What waited beyond Bulkezu’s little camp struck dismay into her heart. As her awareness lifted higher, caught on an aetherical breeze, she saw that Prince Bulkezu’s was only one campsite situated among many—more than she could count in the darkness. The tents of the Quman lay scattered through the forest like uncounted pebbles.

This wasn’t a raiding party at all. It was the Quman army.

Bulkezu had swung wide around Handelburg. He’d abandoned Bayan and his shattered army, left them holed up and impotent in the east, and now was driving west toward the heart of Wendar itself.

The Quman weren’t the only ones waiting in the cold night. Dread creatures stalked the Earth, patient and single-minded. Beyond the trip lines and other protective wards, the shadows of elves waited, arrayed in hunting groups, their thwarted rage like the throb of a lute string in the air. Would she never escape them? Why did they pursue her, she who had never glimpsed such creatures before? How had she angered them, or called attention to herself? Had they, like the hideous galla, learned her name?

A breath of cold air brushed her lips, like a kiss, and she came crashing back into her body, heart pounding with fear. But she hadn’t moved, nor had anyone touched her. The night wind had teased the entrance flap open. Through the gap she saw outside into the open space between the tents. It had been snowing again.

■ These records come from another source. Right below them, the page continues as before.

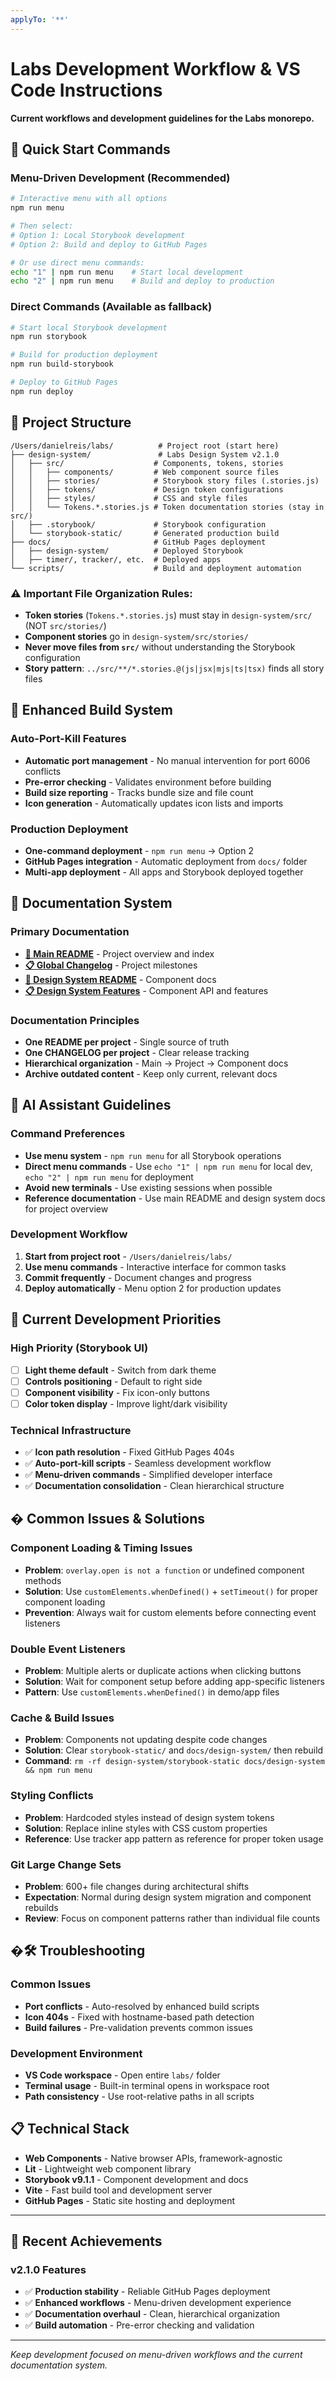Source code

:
 ```yaml
---
applyTo: '**'
---
```


# Labs Development Workflow & VS Code Instructions

**Current workflows and development guidelines for the Labs monorepo.**

## 🚀 **Quick Start Commands**

### **Menu-Driven Development (Recommended)**
```bash
# Interactive menu with all options
npm run menu

# Then select:
# Option 1: Local Storybook development
# Option 2: Build and deploy to GitHub Pages

# Or use direct menu commands:
echo "1" | npm run menu    # Start local development
echo "2" | npm run menu    # Build and deploy to production
```

### **Direct Commands (Available as fallback)**
```bash
# Start local Storybook development
npm run storybook

# Build for production deployment  
npm run build-storybook

# Deploy to GitHub Pages
npm run deploy
```

## 📁 **Project Structure**

```
/Users/danielreis/labs/          # Project root (start here)
├── design-system/               # Labs Design System v2.1.0
│   ├── src/                    # Components, tokens, stories
│   │   ├── components/         # Web component source files
│   │   ├── stories/            # Storybook story files (.stories.js)
│   │   ├── tokens/             # Design token configurations
│   │   ├── styles/             # CSS and style files
│   │   └── Tokens.*.stories.js # Token documentation stories (stay in src/)
│   ├── .storybook/             # Storybook configuration
│   └── storybook-static/       # Generated production build
├── docs/                       # GitHub Pages deployment
│   ├── design-system/          # Deployed Storybook
│   ├── timer/, tracker/, etc.  # Deployed apps
└── scripts/                    # Build and deployment automation
```

### **⚠️ Important File Organization Rules:**
- **Token stories** (`Tokens.*.stories.js`) must stay in `design-system/src/` (NOT `src/stories/`)
- **Component stories** go in `design-system/src/stories/`
- **Never move files from `src/`** without understanding the Storybook configuration
- **Story pattern**: `../src/**/*.stories.@(js|jsx|mjs|ts|tsx)` finds all story files

## 🔧 **Enhanced Build System**

### **Auto-Port-Kill Features**
- **Automatic port management** - No manual intervention for port 6006 conflicts
- **Pre-error checking** - Validates environment before building
- **Build size reporting** - Tracks bundle size and file count
- **Icon generation** - Automatically updates icon lists and imports

### **Production Deployment**
- **One-command deployment** - `npm run menu` → Option 2
- **GitHub Pages integration** - Automatic deployment from `docs/` folder
- **Multi-app deployment** - All apps and Storybook deployed together

## 📖 **Documentation System**

### **Primary Documentation**
- **[📖 Main README](../../README.md)** - Project overview and index
- **[📋 Global Changelog](../../CHANGELOG.md)** - Project milestones
- **[🎨 Design System README](../../design-system/README.md)** - Component docs
- **[📋 Design System Features](../../design-system/FEATURES.md)** - Component API and features

### **Documentation Principles**
- **One README per project** - Single source of truth
- **One CHANGELOG per project** - Clear release tracking
- **Hierarchical organization** - Main → Project → Component docs
- **Archive outdated content** - Keep only current, relevant docs

## 🤖 **AI Assistant Guidelines**

### **Command Preferences**
- **Use menu system** - `npm run menu` for all Storybook operations
- **Direct menu commands** - Use `echo "1" | npm run menu` for local dev, `echo "2" | npm run menu` for deployment
- **Avoid new terminals** - Use existing sessions when possible
- **Reference documentation** - Use main README and design system docs for project overview

### **Development Workflow**
1. **Start from project root** - `/Users/danielreis/labs/`
2. **Use menu commands** - Interactive interface for common tasks
3. **Commit frequently** - Document changes and progress
4. **Deploy automatically** - Menu option 2 for production updates

## 🎯 **Current Development Priorities**

### **High Priority (Storybook UI)**
- [ ] **Light theme default** - Switch from dark theme
- [ ] **Controls positioning** - Default to right side
- [ ] **Component visibility** - Fix icon-only buttons
- [ ] **Color token display** - Improve light/dark visibility

### **Technical Infrastructure**
- ✅ **Icon path resolution** - Fixed GitHub Pages 404s
- ✅ **Auto-port-kill scripts** - Seamless development workflow
- ✅ **Menu-driven commands** - Simplified developer interface
- ✅ **Documentation consolidation** - Clean hierarchical structure

## � **Common Issues & Solutions**

### **Component Loading & Timing Issues**
- **Problem**: `overlay.open is not a function` or undefined component methods
- **Solution**: Use `customElements.whenDefined()` + `setTimeout()` for proper component loading
- **Prevention**: Always wait for custom elements before connecting event listeners

### **Double Event Listeners**
- **Problem**: Multiple alerts or duplicate actions when clicking buttons
- **Solution**: Wait for component setup before adding app-specific listeners
- **Pattern**: Use `customElements.whenDefined()` in demo/app files

### **Cache & Build Issues**  
- **Problem**: Components not updating despite code changes
- **Solution**: Clear `storybook-static/` and `docs/design-system/` then rebuild
- **Command**: `rm -rf design-system/storybook-static docs/design-system && npm run menu`

### **Styling Conflicts**
- **Problem**: Hardcoded styles instead of design system tokens
- **Solution**: Replace inline styles with CSS custom properties
- **Reference**: Use tracker app pattern as reference for proper token usage

### **Git Large Change Sets**
- **Problem**: 600+ file changes during architectural shifts
- **Expectation**: Normal during design system migration and component rebuilds
- **Review**: Focus on component patterns rather than individual file counts

## �🛠️ **Troubleshooting**

### **Common Issues**
- **Port conflicts** - Auto-resolved by enhanced build scripts
- **Icon 404s** - Fixed with hostname-based path detection
- **Build failures** - Pre-validation prevents common issues

### **Development Environment**
- **VS Code workspace** - Open entire `labs/` folder
- **Terminal usage** - Built-in terminal opens in workspace root
- **Path consistency** - Use root-relative paths in all scripts

## 📋 **Technical Stack**

- **Web Components** - Native browser APIs, framework-agnostic
- **Lit** - Lightweight web component library
- **Storybook v9.1.1** - Component development and docs
- **Vite** - Fast build tool and development server
- **GitHub Pages** - Static site hosting and deployment

---

## 🎉 **Recent Achievements**

### **v2.1.0 Features**
- ✅ **Production stability** - Reliable GitHub Pages deployment
- ✅ **Enhanced workflows** - Menu-driven development experience
- ✅ **Documentation overhaul** - Clean, hierarchical organization
- ✅ **Build automation** - Pre-error checking and validation

---

*Keep development focused on menu-driven workflows and the current documentation system.*
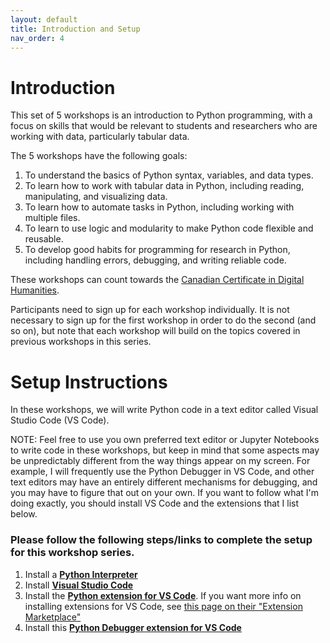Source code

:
```yaml
---
layout: default
title: Introduction and Setup
nav_order: 4
---
```

# Introduction

This set of 5 workshops is an introduction to Python programming, with a focus on skills that would be relevant to students and researchers who are working with data, particularly tabular data.

The 5 workshops have the following goals:
1. To understand the basics of Python syntax, variables, and data types.
2. To learn how to work with tabular data in Python, including reading, manipulating, and visualizing data.
3. To learn how to automate tasks in Python, including working with multiple files.
4. To learn to use logic and modularity to make Python code flexible and reusable.
5. To develop good habits for programming for research in Python, including handling errors, debugging, and writing reliable code.

These workshops can count towards the [Canadian Certificate in Digital Humanities](https://ccdhhn.ca/).

Participants need to sign up for each workshop individually.
It is not necessary to sign up for the first workshop in order to do the second (and so on), but note that each workshop will build on the topics covered in previous workshops in this series.

# Setup Instructions
In these workshops, we will write Python code in a text editor called Visual Studio Code (VS Code).

NOTE: Feel free to use you own preferred text editor or Jupyter Notebooks to write code in these workshops, but keep in mind that some aspects may be unpredictably different from the way things appear on my screen. For example, I will frequently use the Python Debugger in VS Code, and other text editors may have an entirely different mechanisms for debugging, and you may have to figure that out on your own. If you want to follow what I'm doing exactly, you should install VS Code and the extensions that I list below.

### Please follow the following steps/links to complete the setup for this workshop series.
1. Install a [**Python Interpreter**](https://code.visualstudio.com/docs/python/python-tutorial#_install-a-python-interpreter)
2. Install [**Visual Studio Code**](https://code.visualstudio.com/Download)
3. Install the [**Python extension for VS Code**](https://marketplace.visualstudio.com/items?itemName=ms-python.python). If you want more info on installing extensions for VS Code, see [this page on their "Extension Marketplace"](https://code.visualstudio.com/docs/configure/extensions/extension-marketplace)
4. Install this [**Python Debugger extension for VS Code**](https://marketplace.visualstudio.com/items?itemName=ms-python.debugpy)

The tracks of the battle lay buried under a fresh blanket of snow, white and pristine.

The owl glided into view and came to rest on the unbroken snow. It blinked once, and she knew then that it was looking right at her.

She had seen this owl before. This was the owl who had appeared at the abandoned village, just two nights ago, before disaster had broken over them. This was the owl Liath had spoken to at the palace of Werlida just as though it could understand her.

She knew now what it was. This was the centaur woman’s owl, that Hanna had seen in her dreams.

It waited, golden eyes staring. Silence settled like snow.

Bulkezu laughed. He sucked on his pipe before speaking in comprehensible Wendish. “Nay, dreaded one, I will not harm the woman with the frost-white hair. I fear your power too much. But now she’s mine. Get her back if you can.”

XI


THE NOISE OF
THEIR WAKING

1

ON the first fine spring day, Adica walked down from the stone loom after a weary afternoon of meditation. The gorgeous weather had not helped her keep her mind focused, not when the song of birds kept distracting her, and primrose and blooming flax painted the ground in pale yellows, blues, and violets. She kept wondering where her husband was, and what he was doing.

As usual, she had no trouble finding him. She had only to follow the sound of laughter, to walk down to the river where it seemed most of the village had’ gathered, whooping and hollering over some ridiculous male contest. Spring had come, and that of course meant men became infected with the Green Man’s mischief.

Alain stood knee-deep in the river shallows, having challenged all comers to a wrestling match. She arrived in time to see him flip poor Kel into the deep water, dunking him. Kel came up shrieking from the shock of the cold water. A half-dozen other men stood shivering and wet on the bank, egging their fellows on.

“Throw him in!”

“It’s more than he deserves! Hold him under!”

“Whoo! Ha! That water’s so cold it’ll be summer before my wife gets any pleasure out of me!”

“Well, then,” called his wife from the crowd, “the Black Deer traders come through this time of year. I’ll have to please myself with them until you’re fit for use.” She started a rowdy chorus of “My man can’t even walk up the path to his own house,” and most of the other women joined in.

Alain was laughing as he helped Kel out of the water. He had stripped down to a simple loincloth; it was the first day warm enough to do so. Even though Adica knew his body intimately by now, she still admired his lean hips and broad shoulders. Usually she combed and braided his hair for him, but it had all come loose around his shoulders. A man’s beard had grown in over the winter, thus proving to the last of the skeptics, such as they were, that he had not one drop of the Cursed Ones’ blood running in his veins.

Weiwara moved over to stand beside her. She held the elder twin, Blue-bud, in her arms. Adica ached to hold the baby, beautiful and plump as it was, but dared not ask. “You’d think you were married yesterday instead of last autumn the way you ogle him,” said Weiwara with a chuckle, shifting the baby to her other hip. “Look, here comes Beor.”

Kel, still whimpering, staggered out of the river and grabbed a skin cloak to wrap around himself just as Beor stalked up to the shore and stripped off his knee-length tunic.